* Input data

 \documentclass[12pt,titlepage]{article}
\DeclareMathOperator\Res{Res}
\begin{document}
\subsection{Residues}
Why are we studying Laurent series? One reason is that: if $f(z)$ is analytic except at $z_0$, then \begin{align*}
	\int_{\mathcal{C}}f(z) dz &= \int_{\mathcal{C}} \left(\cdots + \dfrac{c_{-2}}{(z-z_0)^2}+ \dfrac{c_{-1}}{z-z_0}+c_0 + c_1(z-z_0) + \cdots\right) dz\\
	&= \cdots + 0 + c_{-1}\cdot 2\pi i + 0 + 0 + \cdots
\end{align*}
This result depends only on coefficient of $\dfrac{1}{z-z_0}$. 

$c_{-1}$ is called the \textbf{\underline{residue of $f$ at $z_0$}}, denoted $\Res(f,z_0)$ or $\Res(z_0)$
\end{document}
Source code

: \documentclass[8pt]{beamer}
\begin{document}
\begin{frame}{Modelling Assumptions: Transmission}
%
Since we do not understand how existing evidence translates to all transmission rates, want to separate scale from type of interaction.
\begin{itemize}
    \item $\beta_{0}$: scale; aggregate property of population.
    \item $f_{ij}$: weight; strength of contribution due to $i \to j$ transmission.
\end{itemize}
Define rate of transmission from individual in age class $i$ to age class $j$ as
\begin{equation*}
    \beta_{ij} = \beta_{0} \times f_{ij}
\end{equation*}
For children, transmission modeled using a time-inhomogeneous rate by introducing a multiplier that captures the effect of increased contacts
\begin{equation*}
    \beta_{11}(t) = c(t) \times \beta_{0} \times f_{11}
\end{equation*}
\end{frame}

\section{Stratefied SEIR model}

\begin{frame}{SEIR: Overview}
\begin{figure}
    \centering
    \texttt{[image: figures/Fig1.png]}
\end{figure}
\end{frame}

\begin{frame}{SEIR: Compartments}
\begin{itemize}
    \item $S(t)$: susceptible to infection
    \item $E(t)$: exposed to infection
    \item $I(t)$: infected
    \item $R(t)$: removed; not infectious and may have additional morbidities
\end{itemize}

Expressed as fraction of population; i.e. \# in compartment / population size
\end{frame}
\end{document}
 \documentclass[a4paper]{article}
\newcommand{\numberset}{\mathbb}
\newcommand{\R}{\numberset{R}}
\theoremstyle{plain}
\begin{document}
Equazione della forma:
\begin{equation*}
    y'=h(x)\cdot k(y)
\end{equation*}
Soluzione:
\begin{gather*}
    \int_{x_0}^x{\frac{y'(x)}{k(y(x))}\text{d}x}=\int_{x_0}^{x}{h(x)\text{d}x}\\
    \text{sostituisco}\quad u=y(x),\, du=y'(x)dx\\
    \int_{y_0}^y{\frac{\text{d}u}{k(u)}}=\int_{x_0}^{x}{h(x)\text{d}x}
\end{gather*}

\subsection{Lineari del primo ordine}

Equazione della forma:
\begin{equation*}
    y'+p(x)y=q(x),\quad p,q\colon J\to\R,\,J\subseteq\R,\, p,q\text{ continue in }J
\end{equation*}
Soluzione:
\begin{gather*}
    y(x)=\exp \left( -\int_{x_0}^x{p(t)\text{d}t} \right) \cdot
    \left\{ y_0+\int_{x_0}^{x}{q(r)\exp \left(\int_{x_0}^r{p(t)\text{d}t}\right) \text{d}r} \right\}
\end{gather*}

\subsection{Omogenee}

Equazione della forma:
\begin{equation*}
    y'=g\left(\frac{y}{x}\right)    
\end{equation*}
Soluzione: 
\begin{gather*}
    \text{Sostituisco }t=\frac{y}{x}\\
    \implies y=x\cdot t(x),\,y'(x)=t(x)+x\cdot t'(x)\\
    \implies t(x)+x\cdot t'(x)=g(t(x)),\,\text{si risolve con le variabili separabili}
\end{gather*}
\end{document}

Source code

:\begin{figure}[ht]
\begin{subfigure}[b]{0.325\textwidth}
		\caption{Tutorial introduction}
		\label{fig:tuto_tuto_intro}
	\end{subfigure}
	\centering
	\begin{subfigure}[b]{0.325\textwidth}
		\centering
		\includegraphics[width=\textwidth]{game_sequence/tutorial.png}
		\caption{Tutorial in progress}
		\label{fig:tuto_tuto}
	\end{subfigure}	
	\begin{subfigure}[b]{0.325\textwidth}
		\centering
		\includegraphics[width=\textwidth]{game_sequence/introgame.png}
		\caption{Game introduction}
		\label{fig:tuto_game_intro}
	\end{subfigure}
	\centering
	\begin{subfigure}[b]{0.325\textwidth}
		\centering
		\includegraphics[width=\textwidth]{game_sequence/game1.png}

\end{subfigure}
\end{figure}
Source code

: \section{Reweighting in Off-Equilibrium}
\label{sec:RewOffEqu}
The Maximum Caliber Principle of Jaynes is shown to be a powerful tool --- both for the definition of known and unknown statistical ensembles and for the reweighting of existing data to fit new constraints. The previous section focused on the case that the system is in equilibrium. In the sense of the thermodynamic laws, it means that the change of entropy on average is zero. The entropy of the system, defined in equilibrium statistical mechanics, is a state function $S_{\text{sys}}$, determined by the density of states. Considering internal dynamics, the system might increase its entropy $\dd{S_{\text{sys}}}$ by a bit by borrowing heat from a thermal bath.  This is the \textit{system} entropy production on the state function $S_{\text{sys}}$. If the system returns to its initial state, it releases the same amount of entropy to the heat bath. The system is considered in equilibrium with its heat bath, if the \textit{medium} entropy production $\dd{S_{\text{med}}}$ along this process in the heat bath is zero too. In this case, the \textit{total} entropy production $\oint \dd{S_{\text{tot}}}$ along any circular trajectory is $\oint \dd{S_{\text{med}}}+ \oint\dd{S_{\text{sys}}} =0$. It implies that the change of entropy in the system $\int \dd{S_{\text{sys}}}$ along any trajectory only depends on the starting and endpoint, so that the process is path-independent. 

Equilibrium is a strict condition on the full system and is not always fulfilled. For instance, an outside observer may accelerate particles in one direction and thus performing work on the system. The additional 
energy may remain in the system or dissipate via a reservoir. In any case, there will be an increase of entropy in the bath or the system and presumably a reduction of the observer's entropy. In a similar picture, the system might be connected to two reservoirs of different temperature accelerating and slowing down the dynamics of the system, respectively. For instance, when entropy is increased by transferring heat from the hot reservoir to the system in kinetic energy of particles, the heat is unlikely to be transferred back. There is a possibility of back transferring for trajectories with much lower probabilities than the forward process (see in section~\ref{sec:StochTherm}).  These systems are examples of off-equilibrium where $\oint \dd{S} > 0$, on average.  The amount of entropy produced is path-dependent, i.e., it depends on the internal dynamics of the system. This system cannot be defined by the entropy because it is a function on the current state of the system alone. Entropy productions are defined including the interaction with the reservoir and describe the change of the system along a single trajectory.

* Requirement
Repeat all of the data exactly as given.

* Solution for this exercise
 \documentclass[12pt,titlepage]{article}
\DeclareMathOperator\Res{Res}
\begin{document}
\subsection{Residues}
Why are we studying Laurent series? One reason is that: if $f(z)$ is analytic except at $z_0$, then \begin{align*}
	\int_{\mathcal{C}}f(z) dz &= \int_{\mathcal{C}} \left(\cdots + \dfrac{c_{-2}}{(z-z_0)^2}+ \dfrac{c_{-1}}{z-z_0}+c_0 + c_1(z-z_0) + \cdots\right) dz\\
	&= \cdots + 0 + c_{-1}\cdot 2\pi i + 0 + 0 + \cdots
\end{align*}
This result depends only on coefficient of $\dfrac{1}{z-z_0}$. 

$c_{-1}$ is called the \textbf{\underline{residue of $f$ at $z_0$}}, denoted $\Res(f,z_0)$ or $\Res(z_0)$
\end{document}
Source code

: \documentclass[8pt]{beamer}
\begin{document}
\begin{frame}{Modelling Assumptions: Transmission}
%
Since we do not understand how existing evidence translates to all transmission rates, want to separate scale from type of interaction.
\begin{itemize}
    \item $\beta_{0}$: scale; aggregate property of population.
    \item $f_{ij}$: weight; strength of contribution due to $i \to j$ transmission.
\end{itemize}
Define rate of transmission from individual in age class $i$ to age class $j$ as
\begin{equation*}
    \beta_{ij} = \beta_{0} \times f_{ij}
\end{equation*}
For children, transmission modeled using a time-inhomogeneous rate by introducing a multiplier that captures the effect of increased contacts
\begin{equation*}
    \beta_{11}(t) = c(t) \times \beta_{0} \times f_{11}
\end{equation*}
\end{frame}

\section{Stratefied SEIR model}

\begin{frame}{SEIR: Overview}
\begin{figure}
    \centering
    \texttt{[image: figures/Fig1.png]}
\end{figure}
\end{frame}

\begin{frame}{SEIR: Compartments}
\begin{itemize}
    \item $S(t)$: susceptible to infection
    \item $E(t)$: exposed to infection
    \item $I(t)$: infected
    \item $R(t)$: removed; not infectious and may have additional morbidities
\end{itemize}

Expressed as fraction of population; i.e. \# in compartment / population size
\end{frame}
\end{document}
 \documentclass[a4paper]{article}
\newcommand{\numberset}{\mathbb}
\newcommand{\R}{\numberset{R}}
\theoremstyle{plain}
\begin{document}
Equazione della forma:
\begin{equation*}
    y'=h(x)\cdot k(y)
\end{equation*}
Soluzione:
\begin{gather*}
    \int_{x_0}^x{\frac{y'(x)}{k(y(x))}\text{d}x}=\int_{x_0}^{x}{h(x)\text{d}x}\\
    \text{sostituisco}\quad u=y(x),\, du=y'(x)dx\\
    \int_{y_0}^y{\frac{\text{d}u}{k(u)}}=\int_{x_0}^{x}{h(x)\text{d}x}
\end{gather*}

\subsection{Lineari del primo ordine}

Equazione della forma:
\begin{equation*}
    y'+p(x)y=q(x),\quad p,q\colon J\to\R,\,J\subseteq\R,\, p,q\text{ continue in }J
\end{equation*}
Soluzione:
\begin{gather*}
    y(x)=\exp \left( -\int_{x_0}^x{p(t)\text{d}t} \right) \cdot
    \left\{ y_0+\int_{x_0}^{x}{q(r)\exp \left(\int_{x_0}^r{p(t)\text{d}t}\right) \text{d}r} \right\}
\end{gather*}

\subsection{Omogenee}

Equazione della forma:
\begin{equation*}
    y'=g\left(\frac{y}{x}\right)    
\end{equation*}
Soluzione: 
\begin{gather*}
    \text{Sostituisco }t=\frac{y}{x}\\
    \implies y=x\cdot t(x),\,y'(x)=t(x)+x\cdot t'(x)\\
    \implies t(x)+x\cdot t'(x)=g(t(x)),\,\text{si risolve con le variabili separabili}
\end{gather*}
\end{document}

Source code

:\begin{figure}[ht]
\begin{subfigure}[b]{0.325\textwidth}
		\caption{Tutorial introduction}
		\label{fig:tuto_tuto_intro}
	\end{subfigure}
	\centering
	\begin{subfigure}[b]{0.325\textwidth}
		\centering
		\includegraphics[width=\textwidth]{game_sequence/tutorial.png}
		\caption{Tutorial in progress}
		\label{fig:tuto_tuto}
	\end{subfigure}	
	\begin{subfigure}[b]{0.325\textwidth}
		\centering
		\includegraphics[width=\textwidth]{game_sequence/introgame.png}
		\caption{Game introduction}
		\label{fig:tuto_game_intro}
	\end{subfigure}
	\centering
	\begin{subfigure}[b]{0.325\textwidth}
		\centering
		\includegraphics[width=\textwidth]{game_sequence/game1.png}

\end{subfigure}
\end{figure}
Source code

: \section{Reweighting in Off-Equilibrium}
\label{sec:RewOffEqu}
The Maximum Caliber Principle of Jaynes is shown to be a powerful tool --- both for the definition of known and unknown statistical ensembles and for the reweighting of existing data to fit new constraints. The previous section focused on the case that the system is in equilibrium. In the sense of the thermodynamic laws, it means that the change of entropy on average is zero. The entropy of the system, defined in equilibrium statistical mechanics, is a state function $S_{\text{sys}}$, determined by the density of states. Considering internal dynamics, the system might increase its entropy $\dd{S_{\text{sys}}}$ by a bit by borrowing heat from a thermal bath.  This is the \textit{system} entropy production on the state function $S_{\text{sys}}$. If the system returns to its initial state, it releases the same amount of entropy to the heat bath. The system is considered in equilibrium with its heat bath, if the \textit{medium} entropy production $\dd{S_{\text{med}}}$ along this process in the heat bath is zero too. In this case, the \textit{total} entropy production $\oint \dd{S_{\text{tot}}}$ along any circular trajectory is $\oint \dd{S_{\text{med}}}+ \oint\dd{S_{\text{sys}}} =0$. It implies that the change of entropy in the system $\int \dd{S_{\text{sys}}}$ along any trajectory only depends on the starting and endpoint, so that the process is path-independent. 

Equilibrium is a strict condition on the full system and is not always fulfilled. For instance, an outside observer may accelerate particles in one direction and thus performing work on the system. The additional 
energy may remain in the system or dissipate via a reservoir. In any case, there will be an increase of entropy in the bath or the system and presumably a reduction of the observer's entropy. In a similar picture, the system might be connected to two reservoirs of different temperature accelerating and slowing down the dynamics of the system, respectively. For instance, when entropy is increased by transferring heat from the hot reservoir to the system in kinetic energy of particles, the heat is unlikely to be transferred back. There is a possibility of back transferring for trajectories with much lower probabilities than the forward process (see in section~\ref{sec:StochTherm}).  These systems are examples of off-equilibrium where $\oint \dd{S} > 0$, on average.  The amount of entropy produced is path-dependent, i.e., it depends on the internal dynamics of the system. This system cannot be defined by the entropy because it is a function on the current state of the system alone. Entropy productions are defined including the interaction with the reservoir and describe the change of the system along a single trajectory.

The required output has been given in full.